_What is required:_ Without including any picture, transcribe the entries below word for word.

_Records for this exercise:_
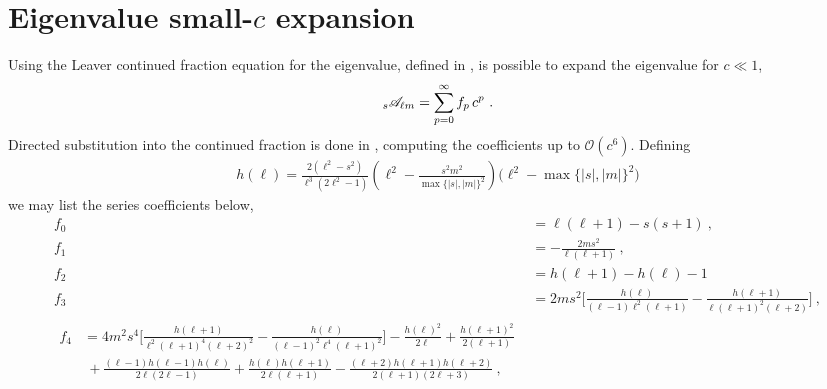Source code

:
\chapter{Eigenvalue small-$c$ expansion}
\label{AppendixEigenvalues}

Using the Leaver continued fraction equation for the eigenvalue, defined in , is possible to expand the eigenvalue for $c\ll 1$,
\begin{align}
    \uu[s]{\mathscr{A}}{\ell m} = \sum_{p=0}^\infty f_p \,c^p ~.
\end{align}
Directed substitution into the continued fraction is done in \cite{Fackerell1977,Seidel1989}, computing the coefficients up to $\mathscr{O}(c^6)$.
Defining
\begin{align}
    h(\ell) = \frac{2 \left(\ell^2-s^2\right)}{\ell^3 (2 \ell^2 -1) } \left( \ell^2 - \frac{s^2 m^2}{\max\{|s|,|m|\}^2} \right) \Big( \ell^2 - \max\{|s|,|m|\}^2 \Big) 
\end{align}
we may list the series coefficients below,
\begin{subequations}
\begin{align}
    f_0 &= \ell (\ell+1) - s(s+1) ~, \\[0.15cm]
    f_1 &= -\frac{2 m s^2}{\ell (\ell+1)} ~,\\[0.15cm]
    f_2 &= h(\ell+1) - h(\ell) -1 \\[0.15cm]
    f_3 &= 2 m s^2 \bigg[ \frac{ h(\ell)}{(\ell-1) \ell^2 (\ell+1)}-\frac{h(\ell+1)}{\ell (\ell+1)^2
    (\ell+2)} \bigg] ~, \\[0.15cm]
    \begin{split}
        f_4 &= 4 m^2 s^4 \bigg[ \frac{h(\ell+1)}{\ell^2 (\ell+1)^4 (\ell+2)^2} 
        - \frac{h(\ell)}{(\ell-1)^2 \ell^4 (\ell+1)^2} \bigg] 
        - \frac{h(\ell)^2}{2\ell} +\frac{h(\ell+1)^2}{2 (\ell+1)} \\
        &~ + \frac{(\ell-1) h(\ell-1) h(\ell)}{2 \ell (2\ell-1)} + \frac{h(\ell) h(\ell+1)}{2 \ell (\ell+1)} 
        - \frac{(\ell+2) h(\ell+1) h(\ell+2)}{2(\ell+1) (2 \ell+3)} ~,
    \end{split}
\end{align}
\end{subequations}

_Result of this task:_
Source code

:
\chapter{Eigenvalue small-$c$ expansion}
\label{AppendixEigenvalues}

Using the Leaver continued fraction equation for the eigenvalue, defined in , is possible to expand the eigenvalue for $c\ll 1$,
\begin{align}
    \uu[s]{\mathscr{A}}{\ell m} = \sum_{p=0}^\infty f_p \,c^p ~.
\end{align}
Directed substitution into the continued fraction is done in \cite{Fackerell1977,Seidel1989}, computing the coefficients up to $\mathscr{O}(c^6)$.
Defining
\begin{align}
    h(\ell) = \frac{2 \left(\ell^2-s^2\right)}{\ell^3 (2 \ell^2 -1) } \left( \ell^2 - \frac{s^2 m^2}{\max\{|s|,|m|\}^2} \right) \Big( \ell^2 - \max\{|s|,|m|\}^2 \Big) 
\end{align}
we may list the series coefficients below,
\begin{subequations}
\begin{align}
    f_0 &= \ell (\ell+1) - s(s+1) ~, \\[0.15cm]
    f_1 &= -\frac{2 m s^2}{\ell (\ell+1)} ~,\\[0.15cm]
    f_2 &= h(\ell+1) - h(\ell) -1 \\[0.15cm]
    f_3 &= 2 m s^2 \bigg[ \frac{ h(\ell)}{(\ell-1) \ell^2 (\ell+1)}-\frac{h(\ell+1)}{\ell (\ell+1)^2
    (\ell+2)} \bigg] ~, \\[0.15cm]
    \begin{split}
        f_4 &= 4 m^2 s^4 \bigg[ \frac{h(\ell+1)}{\ell^2 (\ell+1)^4 (\ell+2)^2} 
        - \frac{h(\ell)}{(\ell-1)^2 \ell^4 (\ell+1)^2} \bigg] 
        - \frac{h(\ell)^2}{2\ell} +\frac{h(\ell+1)^2}{2 (\ell+1)} \\
        &~ + \frac{(\ell-1) h(\ell-1) h(\ell)}{2 \ell (2\ell-1)} + \frac{h(\ell) h(\ell+1)}{2 \ell (\ell+1)} 
        - \frac{(\ell+2) h(\ell+1) h(\ell+2)}{2(\ell+1) (2 \ell+3)} ~,
    \end{split}
\end{align}
\end{subequations}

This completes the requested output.